Been a little busy today, I am not 100% happy with what I've done and some will need a bit more build up but the idea is getting across.


----------



## omgitsduane

Been having fun making some heavy weapon team bases lately.
















Enjoy these quite a bit because they let you tell a small chunk of a much larger story.
















So far the count stands at 9 autocannons, 6 missile launchers and 6 lascannons. I have 3 spare bases what should I take? I have a TON of heavy bolters left over, but I find them not a very attractive option at all. Should I max out with another 3 autocannons?


----------



## Dave T Hobbit

Very characterful HW teams.


----------



## omgitsduane

Dave T Hobbit said:


> Very characterful HW teams.


Thanks man. I need to get the others looking half as interesting ha.









The lot of them at the moment, quite a sight isn't it? I won't ever use this many of them in a game, but perhaps for something bigger and more epic it wouldn't be bad to have extra teams.

The big news is when I got home this was waiting for me









opened it up after much spectacle and found my babies

















of course, only this much was mine, the rest was for a mate









Got myself a chaplain and some paints from GW, as I love the fluff behind and the jet black armor they use. A great visage.

I still have one more big package of warhammer, then I could maybe get to work, I'm going to have to buy some cases to put this on though which will be a problem soon. Hobby overload.


----------



## omgitsduane

The chaplain I busted out of his blister wrapping last night as I was bored of guardsmen and have wanted this model for quite a while so I got to work.
I wasn't happy with the cast though, the back and front section of the chaplains body and arm were about a full 2mm off the mark, but I didn't want to wait for any exchange so I got to work.








The green stuff is to try and add a texture to some of the areas, despite there being a huge mismatch in the halves of the body, I only managed to find 2 pot holes, and bending the crozius back was easier than I anticipated, but I won't be gambling with GW order for a while me thinks... or ever.

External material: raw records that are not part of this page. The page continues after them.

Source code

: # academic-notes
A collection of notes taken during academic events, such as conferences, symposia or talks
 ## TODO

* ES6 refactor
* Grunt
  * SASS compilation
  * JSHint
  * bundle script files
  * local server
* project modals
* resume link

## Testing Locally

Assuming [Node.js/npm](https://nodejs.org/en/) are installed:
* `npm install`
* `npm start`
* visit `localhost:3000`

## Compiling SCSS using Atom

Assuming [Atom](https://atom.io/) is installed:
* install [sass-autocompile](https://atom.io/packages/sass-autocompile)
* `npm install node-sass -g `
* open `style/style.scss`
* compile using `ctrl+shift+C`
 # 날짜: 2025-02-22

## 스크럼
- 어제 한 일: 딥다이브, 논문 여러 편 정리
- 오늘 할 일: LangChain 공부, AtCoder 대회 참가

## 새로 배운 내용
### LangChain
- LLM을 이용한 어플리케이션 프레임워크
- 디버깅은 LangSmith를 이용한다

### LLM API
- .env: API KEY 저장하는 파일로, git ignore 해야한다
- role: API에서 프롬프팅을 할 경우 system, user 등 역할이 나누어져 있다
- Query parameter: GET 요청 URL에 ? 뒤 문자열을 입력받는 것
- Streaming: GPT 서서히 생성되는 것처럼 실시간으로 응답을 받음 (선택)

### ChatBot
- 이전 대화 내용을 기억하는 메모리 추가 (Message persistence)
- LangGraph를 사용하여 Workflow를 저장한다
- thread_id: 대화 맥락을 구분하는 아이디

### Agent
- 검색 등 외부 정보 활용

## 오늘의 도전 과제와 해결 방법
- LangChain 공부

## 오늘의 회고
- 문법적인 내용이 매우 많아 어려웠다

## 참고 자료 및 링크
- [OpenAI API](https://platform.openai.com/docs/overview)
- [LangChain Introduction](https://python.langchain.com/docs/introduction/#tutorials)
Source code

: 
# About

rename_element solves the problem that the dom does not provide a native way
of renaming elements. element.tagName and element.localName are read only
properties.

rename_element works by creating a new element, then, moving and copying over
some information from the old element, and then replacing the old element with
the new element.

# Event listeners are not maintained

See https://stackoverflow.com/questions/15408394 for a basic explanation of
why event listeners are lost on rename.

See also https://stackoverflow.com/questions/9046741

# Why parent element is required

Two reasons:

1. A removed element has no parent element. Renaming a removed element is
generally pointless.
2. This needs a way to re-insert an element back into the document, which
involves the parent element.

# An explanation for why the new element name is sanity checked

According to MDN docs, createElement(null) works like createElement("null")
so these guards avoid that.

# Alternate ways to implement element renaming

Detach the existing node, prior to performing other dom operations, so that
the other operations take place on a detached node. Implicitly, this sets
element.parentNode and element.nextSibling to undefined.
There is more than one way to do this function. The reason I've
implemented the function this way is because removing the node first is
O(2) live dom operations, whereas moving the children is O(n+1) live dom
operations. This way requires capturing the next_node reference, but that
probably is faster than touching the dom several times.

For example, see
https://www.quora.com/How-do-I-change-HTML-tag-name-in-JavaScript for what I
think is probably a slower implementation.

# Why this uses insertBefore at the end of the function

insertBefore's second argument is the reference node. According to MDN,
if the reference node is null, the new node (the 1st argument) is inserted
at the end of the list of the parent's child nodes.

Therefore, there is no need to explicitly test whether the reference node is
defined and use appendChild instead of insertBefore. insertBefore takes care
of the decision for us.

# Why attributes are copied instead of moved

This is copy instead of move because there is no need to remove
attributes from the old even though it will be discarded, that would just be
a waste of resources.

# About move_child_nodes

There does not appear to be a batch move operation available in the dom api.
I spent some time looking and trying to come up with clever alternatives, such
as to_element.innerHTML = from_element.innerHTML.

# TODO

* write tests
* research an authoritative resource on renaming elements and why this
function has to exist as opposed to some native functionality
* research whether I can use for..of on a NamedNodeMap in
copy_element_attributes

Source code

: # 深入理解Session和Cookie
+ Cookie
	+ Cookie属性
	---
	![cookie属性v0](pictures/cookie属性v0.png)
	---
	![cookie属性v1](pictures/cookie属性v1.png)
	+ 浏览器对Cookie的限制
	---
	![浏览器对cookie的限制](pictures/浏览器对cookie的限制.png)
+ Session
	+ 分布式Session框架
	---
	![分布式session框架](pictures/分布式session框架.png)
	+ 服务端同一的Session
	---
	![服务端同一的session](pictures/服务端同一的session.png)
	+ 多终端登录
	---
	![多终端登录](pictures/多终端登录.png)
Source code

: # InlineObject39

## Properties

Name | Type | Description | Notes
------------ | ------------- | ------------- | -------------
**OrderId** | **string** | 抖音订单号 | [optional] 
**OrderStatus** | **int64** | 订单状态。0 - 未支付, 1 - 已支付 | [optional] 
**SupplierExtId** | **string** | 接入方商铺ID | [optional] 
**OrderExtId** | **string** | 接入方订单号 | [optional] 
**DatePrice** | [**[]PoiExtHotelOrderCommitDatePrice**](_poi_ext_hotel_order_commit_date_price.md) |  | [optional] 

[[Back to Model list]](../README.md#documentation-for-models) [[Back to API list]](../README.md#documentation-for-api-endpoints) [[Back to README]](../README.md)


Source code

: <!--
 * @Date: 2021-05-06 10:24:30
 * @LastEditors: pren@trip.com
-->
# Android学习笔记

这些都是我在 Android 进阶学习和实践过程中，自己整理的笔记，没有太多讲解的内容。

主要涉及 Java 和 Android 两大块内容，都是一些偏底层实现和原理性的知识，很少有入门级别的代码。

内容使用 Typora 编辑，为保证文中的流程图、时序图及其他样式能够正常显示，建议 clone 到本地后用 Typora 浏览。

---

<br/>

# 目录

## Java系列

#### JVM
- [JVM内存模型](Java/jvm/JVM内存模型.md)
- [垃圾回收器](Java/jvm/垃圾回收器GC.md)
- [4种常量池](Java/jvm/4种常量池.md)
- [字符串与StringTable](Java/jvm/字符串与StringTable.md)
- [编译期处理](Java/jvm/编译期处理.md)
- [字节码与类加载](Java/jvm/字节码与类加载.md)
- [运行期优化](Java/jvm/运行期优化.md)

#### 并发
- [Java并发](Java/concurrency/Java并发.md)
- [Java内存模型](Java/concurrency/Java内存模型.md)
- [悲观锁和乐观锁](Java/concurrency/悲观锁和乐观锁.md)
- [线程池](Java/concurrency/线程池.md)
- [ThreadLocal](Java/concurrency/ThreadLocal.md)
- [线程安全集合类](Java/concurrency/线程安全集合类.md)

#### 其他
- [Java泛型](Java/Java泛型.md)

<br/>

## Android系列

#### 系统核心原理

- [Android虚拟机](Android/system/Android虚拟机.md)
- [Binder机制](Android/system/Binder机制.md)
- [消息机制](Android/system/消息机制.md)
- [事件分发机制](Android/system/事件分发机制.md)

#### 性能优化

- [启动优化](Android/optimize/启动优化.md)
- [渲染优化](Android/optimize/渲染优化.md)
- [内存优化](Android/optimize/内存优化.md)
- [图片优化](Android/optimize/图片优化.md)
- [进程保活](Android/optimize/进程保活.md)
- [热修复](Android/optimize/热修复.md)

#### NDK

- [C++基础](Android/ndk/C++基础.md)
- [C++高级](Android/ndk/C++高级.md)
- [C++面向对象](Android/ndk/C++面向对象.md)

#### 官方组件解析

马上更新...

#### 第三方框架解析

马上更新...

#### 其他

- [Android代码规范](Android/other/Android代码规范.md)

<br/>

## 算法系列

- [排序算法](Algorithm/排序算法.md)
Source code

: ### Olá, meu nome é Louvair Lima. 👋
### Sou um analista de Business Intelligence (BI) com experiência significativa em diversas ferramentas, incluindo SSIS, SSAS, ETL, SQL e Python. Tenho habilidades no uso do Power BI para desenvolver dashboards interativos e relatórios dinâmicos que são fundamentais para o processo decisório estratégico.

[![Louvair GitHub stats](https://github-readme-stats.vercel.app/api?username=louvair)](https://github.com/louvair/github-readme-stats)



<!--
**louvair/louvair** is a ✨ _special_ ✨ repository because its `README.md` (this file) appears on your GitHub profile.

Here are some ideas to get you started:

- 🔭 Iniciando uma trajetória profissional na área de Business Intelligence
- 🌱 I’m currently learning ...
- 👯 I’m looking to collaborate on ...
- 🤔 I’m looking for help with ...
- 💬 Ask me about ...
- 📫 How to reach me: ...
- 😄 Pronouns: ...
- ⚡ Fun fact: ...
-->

2 chaos vindicators, in a need of nurgling, but I'm really torn up about what style of nurgling and the amount of nurglfication I want to use. It's proving a challenge. So I may have to do some sketches and see what takes my fancy.


----------



## omgitsduane

Chaplain has taken some paint, rough stages so far, but a long road ahead with some new ideas.

I apologise in advance for the terrible quality of all these, but I have no other option lately.

































The heavy weapon teams are finally finished and I can start work on painting them after I get some other stuff out of the way. Exciting stuff for me though.


----------



## omgitsduane

First off the chaplain is coming together nicely, the lines where the two halves join has given me considerable annoyance though, and if I ever get a cast this bad again I'll be sending off a complaint within the minute. I have ordered some paints to help me with all the stuff on my desk at the moment and should arrive any day as well as the new large mini case that I'll be using for my guardsmen so I can have them more organised than they currently are.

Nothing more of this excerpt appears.